Data for analysis Start Marker

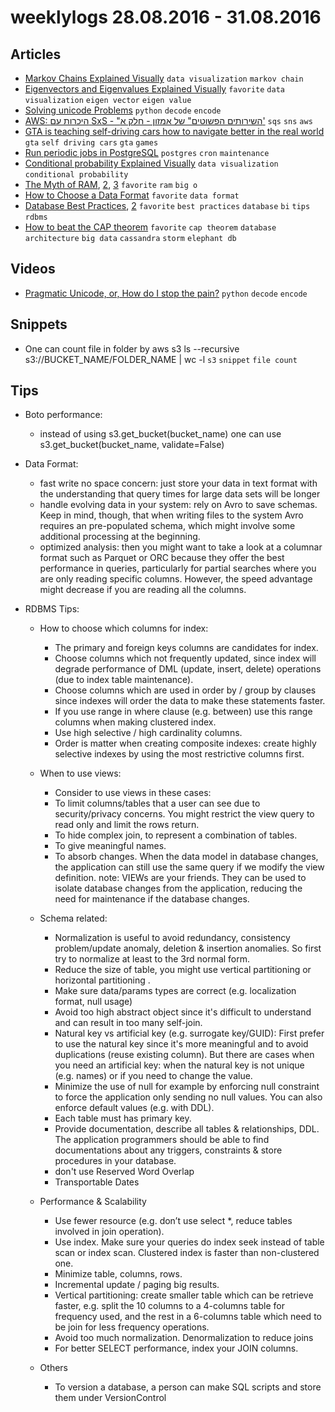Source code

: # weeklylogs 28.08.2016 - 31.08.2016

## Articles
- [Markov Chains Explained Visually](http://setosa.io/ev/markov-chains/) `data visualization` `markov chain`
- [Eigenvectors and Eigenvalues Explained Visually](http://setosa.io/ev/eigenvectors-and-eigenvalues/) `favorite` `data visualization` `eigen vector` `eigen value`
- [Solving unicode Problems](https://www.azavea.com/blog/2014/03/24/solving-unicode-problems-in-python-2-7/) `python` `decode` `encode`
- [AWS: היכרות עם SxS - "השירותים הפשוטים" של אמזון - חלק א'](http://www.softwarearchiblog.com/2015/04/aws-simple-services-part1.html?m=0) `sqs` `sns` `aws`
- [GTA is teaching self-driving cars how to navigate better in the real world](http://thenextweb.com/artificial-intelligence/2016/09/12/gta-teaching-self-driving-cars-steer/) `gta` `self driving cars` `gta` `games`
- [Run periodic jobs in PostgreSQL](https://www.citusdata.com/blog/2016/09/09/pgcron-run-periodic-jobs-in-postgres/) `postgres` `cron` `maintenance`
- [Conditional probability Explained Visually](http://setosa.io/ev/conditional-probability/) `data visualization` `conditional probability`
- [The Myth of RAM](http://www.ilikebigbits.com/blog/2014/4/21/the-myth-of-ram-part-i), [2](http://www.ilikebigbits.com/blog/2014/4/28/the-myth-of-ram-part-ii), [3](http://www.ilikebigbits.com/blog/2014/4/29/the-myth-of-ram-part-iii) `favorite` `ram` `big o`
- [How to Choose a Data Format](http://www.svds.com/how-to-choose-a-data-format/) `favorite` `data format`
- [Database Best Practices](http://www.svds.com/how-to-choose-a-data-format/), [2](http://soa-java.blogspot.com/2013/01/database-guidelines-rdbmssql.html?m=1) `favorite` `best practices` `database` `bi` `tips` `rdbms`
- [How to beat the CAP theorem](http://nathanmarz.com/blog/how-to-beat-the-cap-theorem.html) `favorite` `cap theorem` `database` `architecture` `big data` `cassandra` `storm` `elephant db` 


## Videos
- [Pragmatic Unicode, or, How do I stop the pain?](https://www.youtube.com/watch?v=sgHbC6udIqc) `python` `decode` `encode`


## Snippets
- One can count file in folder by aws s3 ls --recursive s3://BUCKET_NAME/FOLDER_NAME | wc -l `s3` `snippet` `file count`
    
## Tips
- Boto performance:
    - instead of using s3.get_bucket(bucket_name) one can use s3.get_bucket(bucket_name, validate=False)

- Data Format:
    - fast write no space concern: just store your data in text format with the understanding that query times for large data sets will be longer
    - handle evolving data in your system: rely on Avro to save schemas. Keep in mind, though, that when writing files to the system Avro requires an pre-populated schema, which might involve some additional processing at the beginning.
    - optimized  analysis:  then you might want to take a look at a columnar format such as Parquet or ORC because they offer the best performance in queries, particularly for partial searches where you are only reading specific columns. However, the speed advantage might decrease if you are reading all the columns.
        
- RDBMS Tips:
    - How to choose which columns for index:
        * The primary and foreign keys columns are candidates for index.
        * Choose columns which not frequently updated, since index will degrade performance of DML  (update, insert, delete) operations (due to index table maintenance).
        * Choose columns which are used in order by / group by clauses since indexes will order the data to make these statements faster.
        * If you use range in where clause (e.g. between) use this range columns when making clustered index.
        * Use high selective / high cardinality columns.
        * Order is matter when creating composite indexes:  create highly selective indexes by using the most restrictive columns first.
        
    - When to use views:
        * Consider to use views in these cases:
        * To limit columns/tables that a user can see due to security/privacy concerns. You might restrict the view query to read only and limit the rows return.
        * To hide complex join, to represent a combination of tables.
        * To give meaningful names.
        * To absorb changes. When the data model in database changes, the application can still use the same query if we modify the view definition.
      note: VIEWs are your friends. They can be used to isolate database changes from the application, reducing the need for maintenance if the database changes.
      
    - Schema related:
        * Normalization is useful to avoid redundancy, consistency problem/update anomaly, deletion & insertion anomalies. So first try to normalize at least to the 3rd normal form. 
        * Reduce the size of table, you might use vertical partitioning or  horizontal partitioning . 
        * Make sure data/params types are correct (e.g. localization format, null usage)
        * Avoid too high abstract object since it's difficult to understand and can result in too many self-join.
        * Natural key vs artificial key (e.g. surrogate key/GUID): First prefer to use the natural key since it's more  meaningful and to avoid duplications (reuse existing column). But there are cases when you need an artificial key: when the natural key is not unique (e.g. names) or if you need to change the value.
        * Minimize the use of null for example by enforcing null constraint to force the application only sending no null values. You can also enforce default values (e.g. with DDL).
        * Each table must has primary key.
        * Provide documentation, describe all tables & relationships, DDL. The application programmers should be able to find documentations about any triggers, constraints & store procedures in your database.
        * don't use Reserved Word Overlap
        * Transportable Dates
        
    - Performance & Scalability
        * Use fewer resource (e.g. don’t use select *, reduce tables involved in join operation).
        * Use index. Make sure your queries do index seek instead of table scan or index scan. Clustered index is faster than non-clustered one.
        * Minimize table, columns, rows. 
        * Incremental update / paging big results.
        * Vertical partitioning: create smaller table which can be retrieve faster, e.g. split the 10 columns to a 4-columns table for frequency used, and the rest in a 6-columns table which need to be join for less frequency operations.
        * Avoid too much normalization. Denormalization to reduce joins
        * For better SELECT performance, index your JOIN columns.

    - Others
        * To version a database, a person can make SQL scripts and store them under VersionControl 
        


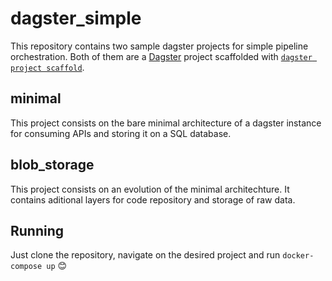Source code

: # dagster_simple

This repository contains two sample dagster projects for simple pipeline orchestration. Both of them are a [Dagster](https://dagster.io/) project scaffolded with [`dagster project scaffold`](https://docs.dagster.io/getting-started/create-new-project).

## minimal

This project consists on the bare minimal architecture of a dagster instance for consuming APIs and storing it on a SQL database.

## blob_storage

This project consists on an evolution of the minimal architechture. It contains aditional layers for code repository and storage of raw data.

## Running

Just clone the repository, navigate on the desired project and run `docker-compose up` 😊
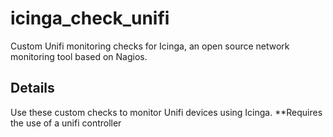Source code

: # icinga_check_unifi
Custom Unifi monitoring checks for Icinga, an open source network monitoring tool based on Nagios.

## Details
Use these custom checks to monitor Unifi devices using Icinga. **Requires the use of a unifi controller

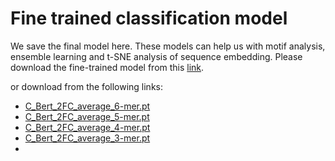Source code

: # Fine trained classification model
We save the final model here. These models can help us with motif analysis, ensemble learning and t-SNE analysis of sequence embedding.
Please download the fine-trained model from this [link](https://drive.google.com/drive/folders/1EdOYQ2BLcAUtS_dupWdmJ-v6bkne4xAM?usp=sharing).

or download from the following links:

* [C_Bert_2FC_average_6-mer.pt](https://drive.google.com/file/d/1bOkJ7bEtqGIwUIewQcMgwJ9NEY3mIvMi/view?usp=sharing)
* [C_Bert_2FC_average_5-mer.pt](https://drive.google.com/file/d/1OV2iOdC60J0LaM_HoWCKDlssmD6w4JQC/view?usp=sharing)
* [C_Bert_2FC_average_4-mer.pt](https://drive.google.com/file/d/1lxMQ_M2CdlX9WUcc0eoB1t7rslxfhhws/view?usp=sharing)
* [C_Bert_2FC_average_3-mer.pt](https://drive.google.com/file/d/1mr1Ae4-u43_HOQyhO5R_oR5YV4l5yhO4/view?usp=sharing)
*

Data for analysis End Marker

Your instructions >>
Only the lines above from the line containing "than non-clustered one." through the line containing "paging big results." should be retyped, exactly and with both ends included.

Task answer >>
        * Use index. Make sure your queries do index seek instead of table scan or index scan. Clustered index is faster than non-clustered one.
        * Minimize table, columns, rows. 
        * Incremental update / paging big results.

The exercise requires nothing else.